None of the councillors was consulted in the mayor’s initial move in early September to have the park board cede temporary jurisdiction of Oppenheimer to the city.

The councillors’ motion, which was shared with the Courier, requests the park board take “all reasonable steps within its jurisdictional power and work collaboratively with the city to facilitate the decampment of those currently living in the park.”

Some other requests include:

  • The city, in partnership with “key partners,” create a cross-jurisdictional homeless outreach services team that serves to connect unsheltered and sheltered people to housing, health and support services.
  • The city and park board look to expand the initial success of the “park stewardship program,” which aims to provide daily access for homeless people to showers and washrooms.
  • The city and park board explore options for needed services such as community kitchens, additional accessible laundry and drying facilities, and 24-hour sanitation facilities with running water.

Dominato suggested emergency funding come from the provincial government to access and operate a low-barrier shelter for the campers, whom the police have said are being preyed on by gangsters and known criminals.

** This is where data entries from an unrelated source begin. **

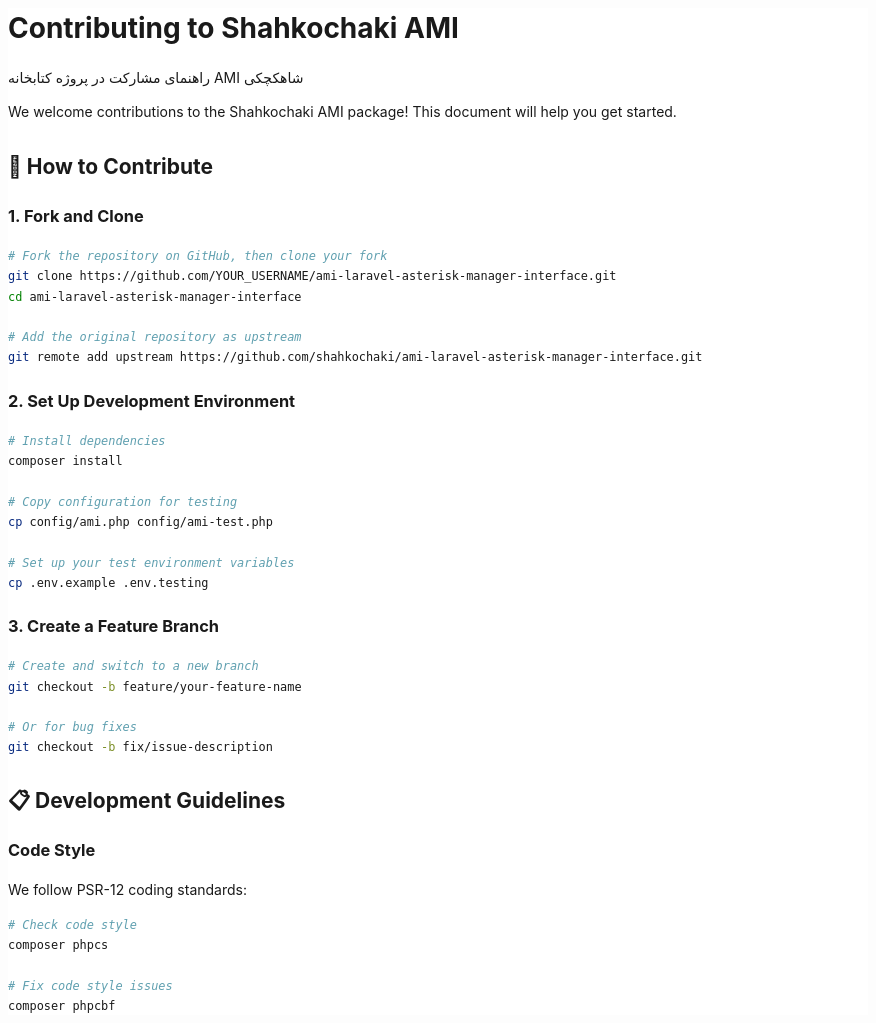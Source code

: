 # Contributing to Shahkochaki AMI

راهنمای مشارکت در پروژه کتابخانه AMI شاهکچکی

We welcome contributions to the Shahkochaki AMI package! This document will help you get started.

## 🤝 How to Contribute

### 1. Fork and Clone

```bash
# Fork the repository on GitHub, then clone your fork
git clone https://github.com/YOUR_USERNAME/ami-laravel-asterisk-manager-interface.git
cd ami-laravel-asterisk-manager-interface

# Add the original repository as upstream
git remote add upstream https://github.com/shahkochaki/ami-laravel-asterisk-manager-interface.git
```

### 2. Set Up Development Environment

```bash
# Install dependencies
composer install

# Copy configuration for testing
cp config/ami.php config/ami-test.php

# Set up your test environment variables
cp .env.example .env.testing
```

### 3. Create a Feature Branch

```bash
# Create and switch to a new branch
git checkout -b feature/your-feature-name

# Or for bug fixes
git checkout -b fix/issue-description
```

## 📋 Development Guidelines

### Code Style

We follow PSR-12 coding standards:

```bash
# Check code style
composer phpcs

# Fix code style issues
composer phpcbf
```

Premier John Horgan would not commit to such a request when asked by the Courier – during an unrelated news conference at the convention centre – whether the provincial government would buy a building or provide money for services for the campers.

“Certainly, we’re working with the City of Vancouver and the [park] board as best we can,” he said. “These are issues that are squarely in the lap of the City of Vancouver.”

The premier said his government has committed to $7 billion in housing initiatives over the next three years, and provided funding for the city’s 10 temporary modular housing sites.

His government, he said, is doing “its level best to address tent encampments as they emerge.”

“We’ve done so in Maple Ridge, we’ve done so in Victoria, we’ve done so in Surrey and in Nanaimo,” he said. “The Vancouver challenge is a significant one, and we stand ready to work with Mayor Kennedy Stewart and his council.”

Asked whether he would support the city seeking a court injunction to clear the park, Horgan said he would await the decisions by the city before providing a response.

The mayor has said in recent weeks that he and his staff continue to meet with provincial and federal government officials to secure more funding for housing in Vancouver — “even if I don’t have anything I can do formally around Oppenheimer.”

Stewart told reporters Sept. 19 that he didn’t “do the hypotheticals” when asked if he would seek an injunction — if the park board revisited ceding temporary jurisdiction to the city.

Police Chief Adam Palmer and Deputy Chief Howard Chow made it clear last week that the department supported the park board or city seeking an injunction to remove people from the park.

The crime in the park and surrounding area has escalated, they said, speaking to reporters prior to a weekend where three shootings occurred in the Downtown Eastside.

“We’re seeing a shift of street-level gangs moving over to Oppenheimer Park fighting amongst one and other, and also intimidating people that live in the park,” said the chief, noting gangs represented include the United Nations, Wolfpack and Middle Eastern organized crime.

“There’s a whole host of different people jockeying for position in that park, and it’s dangerous and it’s a concern.”

Fry, who lives in Strathcona, said he has been inundated with calls from people who are stressed about the conditions at Oppenheimer Park and the public disorder across the Downtown Eastside.

“They’re looking to us — their elected people — to do something,” he said.